This is an article from The Observer on 13th July for which I was interviewed. You’ll have to scroll down to para 28 to find my few words of wisdom, but I’ve hightlighted them for you in case you haven’t got time !
Jay Rayner
Sunday July 13 2008
The Observer
It was a croquette of pig’s head that finally forced me to recognise the threat posed by the blogosphere. It was served at the Westerly, a restaurant in Reigate, Surrey, in April last year. I knew nothing of the place, or its chef, but I had a copy of the menu, and it was full of things I like to eat: Jerusalem artichokes and wild garlic, snails and pigeon and Amalfi lemons. It had the potential to be everything a newspaper restaurant critic dreams of – a genuine find outside London, serving terrific food at a reasonable price.
It was all that and more. I wasn’t the only one who thought so. My companion agreed. Simon Majumdar, a one-time publishing executive, is a food blogger. We had met on internet food discussion boards, which he had left behind in favour of his blog, Dos Hermanos, so named because he writes it with his brother, Robin. It is their account of eating out across the world. A restaurant critic needs a companion, and Simon had regularly been mine. We both adored the gazpacho and the rillette, the lamb with its butter-rich mashed potato and the sorbet made with Amalfi lemons. And of course we loved the pig’s head croquette with sauce gribiche, for we are both men with a taste for the cheaper cuts. At the end I asked for a copy of the menu, paid the bill and we went home.
Within two hours of getting back to my desk, Simon’s review was online. He did not explain why he had been there. He did describe it as his best meal of the year so far. My eye strayed to his mention of the pig’s head, with mounting panic: ‘a large disc of head meat fried perfectly in crumbs to a crisp coating which when punctured gave off a steamy aroma of pork’. Spot on. Simon might not have been paid for it, but he is a good writer. And a lot of people would read him. Granted, not as many as read The Observer. Even today, with the cult of the Dos Hermanos blog fully developed, it rarely gets more than 7,000 readers a week.
The problem was that his readers would be opinion formers: not just chefs, restaurateurs and food journalists but other hardcore restaurant goers. And when my review was printed almost three weeks later they would all assume I was the one who had taken my lead from Simon rather than the other way round; that the real finds were being made by the amateurs. The blogger had beaten me into print. I had no choice. I called Simon and asked him to take down his post until my version had appeared. Ever the gentleman, he agreed. From that point on I concluded I could no longer view the blogosphere as source material or even mere displacement activity. Now it was the competition.

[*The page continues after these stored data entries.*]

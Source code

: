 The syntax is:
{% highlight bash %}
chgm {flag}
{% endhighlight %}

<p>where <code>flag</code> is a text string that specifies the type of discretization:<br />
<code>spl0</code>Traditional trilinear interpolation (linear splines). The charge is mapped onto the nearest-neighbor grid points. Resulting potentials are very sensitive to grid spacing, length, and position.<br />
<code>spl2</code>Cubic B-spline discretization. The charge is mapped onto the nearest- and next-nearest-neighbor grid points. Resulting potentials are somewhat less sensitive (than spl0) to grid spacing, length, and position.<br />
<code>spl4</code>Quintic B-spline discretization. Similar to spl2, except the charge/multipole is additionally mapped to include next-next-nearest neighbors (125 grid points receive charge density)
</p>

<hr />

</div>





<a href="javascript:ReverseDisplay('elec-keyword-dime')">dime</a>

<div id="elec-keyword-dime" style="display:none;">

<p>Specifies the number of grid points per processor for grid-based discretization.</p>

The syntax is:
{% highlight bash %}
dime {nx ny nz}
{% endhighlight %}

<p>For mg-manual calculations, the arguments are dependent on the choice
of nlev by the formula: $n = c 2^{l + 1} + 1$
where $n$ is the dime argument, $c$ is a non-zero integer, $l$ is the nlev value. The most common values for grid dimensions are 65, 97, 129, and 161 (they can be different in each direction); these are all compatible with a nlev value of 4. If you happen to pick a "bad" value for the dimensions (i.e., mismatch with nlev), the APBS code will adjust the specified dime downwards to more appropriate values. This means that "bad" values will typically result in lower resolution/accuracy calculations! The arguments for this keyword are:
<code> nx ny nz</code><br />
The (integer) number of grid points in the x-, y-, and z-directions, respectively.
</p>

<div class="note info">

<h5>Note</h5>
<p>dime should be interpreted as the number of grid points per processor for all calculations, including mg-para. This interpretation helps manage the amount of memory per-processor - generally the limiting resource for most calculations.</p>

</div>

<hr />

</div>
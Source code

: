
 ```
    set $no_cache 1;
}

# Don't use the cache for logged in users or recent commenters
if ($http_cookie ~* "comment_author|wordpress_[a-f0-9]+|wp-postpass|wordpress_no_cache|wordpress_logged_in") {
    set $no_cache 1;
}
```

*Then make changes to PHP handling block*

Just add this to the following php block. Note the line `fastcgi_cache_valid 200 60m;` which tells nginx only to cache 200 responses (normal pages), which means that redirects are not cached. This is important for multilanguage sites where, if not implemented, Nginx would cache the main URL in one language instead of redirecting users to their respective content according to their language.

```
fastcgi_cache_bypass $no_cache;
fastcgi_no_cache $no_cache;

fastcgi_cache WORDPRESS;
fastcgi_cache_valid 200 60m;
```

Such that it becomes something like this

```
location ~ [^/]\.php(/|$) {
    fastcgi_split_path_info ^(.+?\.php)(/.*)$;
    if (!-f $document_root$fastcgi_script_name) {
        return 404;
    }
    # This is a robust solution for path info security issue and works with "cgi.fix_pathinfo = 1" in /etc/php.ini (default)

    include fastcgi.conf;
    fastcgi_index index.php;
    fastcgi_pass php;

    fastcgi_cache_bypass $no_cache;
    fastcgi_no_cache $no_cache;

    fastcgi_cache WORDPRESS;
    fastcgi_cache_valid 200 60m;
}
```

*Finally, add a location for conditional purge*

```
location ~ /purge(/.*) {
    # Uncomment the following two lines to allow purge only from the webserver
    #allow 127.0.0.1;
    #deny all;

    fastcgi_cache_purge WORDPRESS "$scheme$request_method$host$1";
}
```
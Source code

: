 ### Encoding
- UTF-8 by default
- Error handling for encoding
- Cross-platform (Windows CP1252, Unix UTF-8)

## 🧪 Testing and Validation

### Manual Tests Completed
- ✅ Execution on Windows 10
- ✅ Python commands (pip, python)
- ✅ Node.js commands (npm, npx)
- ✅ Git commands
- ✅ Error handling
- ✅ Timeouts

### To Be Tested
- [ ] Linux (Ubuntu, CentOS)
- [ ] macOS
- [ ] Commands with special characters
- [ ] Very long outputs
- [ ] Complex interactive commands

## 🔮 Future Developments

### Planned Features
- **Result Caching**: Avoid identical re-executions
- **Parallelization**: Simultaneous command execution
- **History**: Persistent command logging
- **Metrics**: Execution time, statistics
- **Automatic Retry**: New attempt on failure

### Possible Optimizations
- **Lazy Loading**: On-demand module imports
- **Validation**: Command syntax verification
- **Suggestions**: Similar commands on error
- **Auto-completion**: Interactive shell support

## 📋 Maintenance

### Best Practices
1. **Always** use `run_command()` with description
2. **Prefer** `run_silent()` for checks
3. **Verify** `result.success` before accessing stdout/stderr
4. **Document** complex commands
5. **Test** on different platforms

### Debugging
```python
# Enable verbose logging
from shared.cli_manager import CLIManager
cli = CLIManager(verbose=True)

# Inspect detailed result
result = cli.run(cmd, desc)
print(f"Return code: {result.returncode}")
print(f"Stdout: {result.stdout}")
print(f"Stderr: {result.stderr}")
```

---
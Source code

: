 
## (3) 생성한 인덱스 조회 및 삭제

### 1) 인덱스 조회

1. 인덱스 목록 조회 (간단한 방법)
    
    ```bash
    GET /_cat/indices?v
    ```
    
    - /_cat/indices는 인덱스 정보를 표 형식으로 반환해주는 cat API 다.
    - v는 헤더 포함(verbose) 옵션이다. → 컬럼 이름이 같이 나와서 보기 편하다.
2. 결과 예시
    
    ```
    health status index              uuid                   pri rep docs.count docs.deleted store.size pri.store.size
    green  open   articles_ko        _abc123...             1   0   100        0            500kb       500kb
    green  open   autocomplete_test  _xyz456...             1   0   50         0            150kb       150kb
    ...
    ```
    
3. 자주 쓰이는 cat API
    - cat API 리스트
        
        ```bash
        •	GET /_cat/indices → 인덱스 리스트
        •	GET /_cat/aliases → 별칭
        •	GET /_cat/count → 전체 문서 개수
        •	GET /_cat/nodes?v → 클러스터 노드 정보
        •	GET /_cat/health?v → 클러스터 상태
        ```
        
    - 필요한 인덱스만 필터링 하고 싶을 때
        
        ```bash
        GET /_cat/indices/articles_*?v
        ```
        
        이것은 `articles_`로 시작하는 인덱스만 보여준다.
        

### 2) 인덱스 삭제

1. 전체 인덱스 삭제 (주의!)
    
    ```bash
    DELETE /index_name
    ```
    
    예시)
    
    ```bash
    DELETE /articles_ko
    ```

It could be worse. At least those of us in Britain who make our living from our opinions are still gainfully employed. Across America it’s a different story. Paid newspaper critics from a number of disciplines are being laid off or redeployed, their judgment deemed superfluous to requirements in the age of the net. Book review pages are becoming increasingly skinny. Television sections are disappearing. In April, Sean Means, the film critic of the Salt Lake Tribune in Utah, used his blog to publish a roll call of his movie-reviewing colleagues who, since the spring of 2006, were no longer in the opinion business: ‘Steve Ramos, Cincinnati CityBeat, position eliminated … Jami Bernard, New York Daily News, contract not renewed … Michael Atkinson, Village Voice, laid off …’ At that point it ran to 28 names across the US media but since then it has stretched inexorably on.
Others soon started taking notice, with both the entertainment industry journal Variety and the Los Angeles Times publishing large pieces on the death of the critic. As Patrick Goldstein put it in the LA Times: ‘Critics are being downsized all over the place, whether it’s in classical music, dance, theatre or other areas of the arts. While economics are clearly at work here – seeing their business model crumble, many newspapers simply have decided they can’t afford a full range of critics any more – it seems clear we’re in an age with a very different approach to the role of criticism.’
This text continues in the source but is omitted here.